Après, c’est à chacun de se battre pour attirer un maximum d’emplois à haute valeur ajoutée sur son territoire. Paris a des atouts considérables. C’est une des seules places financières d’Europe continentale à avoir un écosystème complet : de grands acteurs financiers, de grands clients français et internationaux, une gamme très diversifiée d’activités et des pôles d’expertises financières reconnus, notamment dans la gestion d’actifs, la banque de financement et d’investissement, le capital investissement, la Fintech et les infrastructures de marché. 

Les banques françaises ont confirmé qu'elles choisiront naturellement Paris pour leurs relocalisations. Ce sont près d'un millier d'emplois qui pourraient être concernés, dont l'effet d'entrainement est d'au moins trois emplois indirects pour un emploi direct. Et plusieurs acteurs internationaux choisissent ou choisiront Paris.


L'Autorité Bancaire Européenne va également quitter Londres pour rejoindre le continent européen. Quelles sont les chances et l’intérêt pour la France d’héberger cette institution ? 

Puisque le Royaume-Uni quitte l’Union européenne, l’ABE doit quitter Londres. Ce serait un signal supplémentaire si elle s’installait à Paris, mais la décision n’appartient pas aux banques... 


Ces derniers mois, les pouvoirs publics français se sont mobilisés pour renforcer l’attractivité financière de la France : selon vous, est-ce une prise de conscience de l’importance du secteur bancaire dans l’économie française après le Brexit ?

Le gouvernement a pris des engagements très volontaristes pour l’attractivité de la Place de Paris. C’est un signal très fort et très reconnu à l’étranger. Nous avons aussi, hélas, quelques handicaps, notamment le niveau des charges sociales, voire l’instabilité fiscale chronique dont nous sommes affligés. Il est très important que le Gouvernement confirme qu’il rompt avec cette mauvaise tradition, assure la stabilité et la prévisibilité fiscale, et ouvre des perspectives très claires de poursuite de l’amélioration de la compétitivité.

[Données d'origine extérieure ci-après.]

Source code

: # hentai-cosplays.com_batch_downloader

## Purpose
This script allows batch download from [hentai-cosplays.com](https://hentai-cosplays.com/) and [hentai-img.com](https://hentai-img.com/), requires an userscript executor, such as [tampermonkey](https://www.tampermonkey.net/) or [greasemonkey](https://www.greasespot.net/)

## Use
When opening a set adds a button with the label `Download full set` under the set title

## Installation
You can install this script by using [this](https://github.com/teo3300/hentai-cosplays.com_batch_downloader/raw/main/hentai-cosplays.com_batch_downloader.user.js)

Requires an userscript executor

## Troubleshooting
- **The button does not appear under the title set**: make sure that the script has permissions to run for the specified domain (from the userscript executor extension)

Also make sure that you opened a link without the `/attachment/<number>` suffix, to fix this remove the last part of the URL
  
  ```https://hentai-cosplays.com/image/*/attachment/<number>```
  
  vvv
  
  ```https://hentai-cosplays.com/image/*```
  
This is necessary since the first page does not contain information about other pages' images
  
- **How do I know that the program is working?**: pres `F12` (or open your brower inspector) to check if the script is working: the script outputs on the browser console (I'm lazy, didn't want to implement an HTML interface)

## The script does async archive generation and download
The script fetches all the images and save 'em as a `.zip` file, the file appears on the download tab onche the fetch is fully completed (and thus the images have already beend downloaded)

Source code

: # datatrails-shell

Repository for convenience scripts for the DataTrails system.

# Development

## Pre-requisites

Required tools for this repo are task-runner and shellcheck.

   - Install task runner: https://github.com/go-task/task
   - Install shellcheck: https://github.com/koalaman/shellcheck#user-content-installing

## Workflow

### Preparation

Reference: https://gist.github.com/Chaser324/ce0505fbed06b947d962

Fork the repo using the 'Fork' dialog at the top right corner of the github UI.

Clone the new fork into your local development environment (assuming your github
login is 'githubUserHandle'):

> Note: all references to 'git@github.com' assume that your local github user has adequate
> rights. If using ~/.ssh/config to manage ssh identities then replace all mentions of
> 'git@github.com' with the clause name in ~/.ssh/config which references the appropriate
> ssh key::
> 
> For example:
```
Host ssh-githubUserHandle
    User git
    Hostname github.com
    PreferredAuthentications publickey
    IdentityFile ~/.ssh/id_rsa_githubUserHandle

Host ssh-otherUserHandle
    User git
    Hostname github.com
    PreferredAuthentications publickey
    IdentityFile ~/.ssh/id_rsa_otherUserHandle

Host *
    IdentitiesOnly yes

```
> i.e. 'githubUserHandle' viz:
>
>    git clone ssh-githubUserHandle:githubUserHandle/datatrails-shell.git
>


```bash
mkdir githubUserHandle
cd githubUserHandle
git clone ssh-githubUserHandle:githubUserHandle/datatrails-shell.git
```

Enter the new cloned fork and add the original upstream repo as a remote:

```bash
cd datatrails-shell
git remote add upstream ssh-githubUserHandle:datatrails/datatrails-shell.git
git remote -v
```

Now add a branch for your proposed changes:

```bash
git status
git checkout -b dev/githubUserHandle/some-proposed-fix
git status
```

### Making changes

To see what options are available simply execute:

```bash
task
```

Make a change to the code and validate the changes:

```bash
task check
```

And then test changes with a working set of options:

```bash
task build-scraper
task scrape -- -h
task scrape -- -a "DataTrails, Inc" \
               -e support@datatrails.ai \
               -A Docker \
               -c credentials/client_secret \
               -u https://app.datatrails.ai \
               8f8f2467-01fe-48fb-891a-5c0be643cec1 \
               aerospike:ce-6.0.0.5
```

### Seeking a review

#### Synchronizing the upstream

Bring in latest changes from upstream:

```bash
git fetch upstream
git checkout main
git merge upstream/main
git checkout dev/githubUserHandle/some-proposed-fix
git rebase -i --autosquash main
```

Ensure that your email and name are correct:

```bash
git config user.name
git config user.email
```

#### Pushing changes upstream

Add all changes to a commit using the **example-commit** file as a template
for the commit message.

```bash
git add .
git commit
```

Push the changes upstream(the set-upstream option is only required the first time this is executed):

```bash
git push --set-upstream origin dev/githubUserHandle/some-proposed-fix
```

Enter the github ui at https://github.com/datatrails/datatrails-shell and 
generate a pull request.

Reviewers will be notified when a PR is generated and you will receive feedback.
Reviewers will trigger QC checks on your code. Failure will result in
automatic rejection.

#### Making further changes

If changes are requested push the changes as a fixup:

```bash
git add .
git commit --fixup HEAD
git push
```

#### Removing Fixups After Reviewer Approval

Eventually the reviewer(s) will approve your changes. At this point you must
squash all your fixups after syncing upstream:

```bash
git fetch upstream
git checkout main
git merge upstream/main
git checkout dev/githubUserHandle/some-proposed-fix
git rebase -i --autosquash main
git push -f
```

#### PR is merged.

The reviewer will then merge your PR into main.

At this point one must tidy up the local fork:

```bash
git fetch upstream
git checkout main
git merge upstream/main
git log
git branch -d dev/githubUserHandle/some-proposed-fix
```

Le Brexit est donc une occasion historique de développer en Europe des marchés de capitaux assurant le financement de l’économie, et Paris est particulièrement bien placée pour y jouer un rôle majeur. Nous avons un intérêt collectif à ce qu’elle devienne le nouveau pôle d’excellence de la finance européenne. Le Gouvernement en est plus que conscient : il agit. Et les Français peuvent être fiers de leurs banques.


Quelles sont aujourd'hui les grandes priorités de l’UE pour assurer la compétitivité internationale du secteur bancaire européen ?

La principale priorité pour le secteur bancaire européen est la question de l’égalité de concurrence. Les  banques françaises sont en première ligne et réclament haut et fort un « level playing field » vis-à-vis des acteurs situés en dehors de l’UE, et en particulier aux Etats-Unis. 

L’Europe doit ainsi abandonner le projet de transposition anticipée des travaux de Bâle sur les risques de marché (« FRTB »). Dans le même temps, les Etats-Unis ont indiqué qu’ils n’appliqueraient pas ces normes ! L’Europe ne doit pas se tirer une balle dans le pied. 

Je pourrais aussi parler de l’accord de Bâle. On risque de le signer alors qu’il pénalisera essentiellement les banques européennes, qui s’y opposent unanimement. C’est regrettable, et cela montre que l’Europe doit s’émanciper et devenir le très grand acteur financier qu’elle peut être si elle le décide.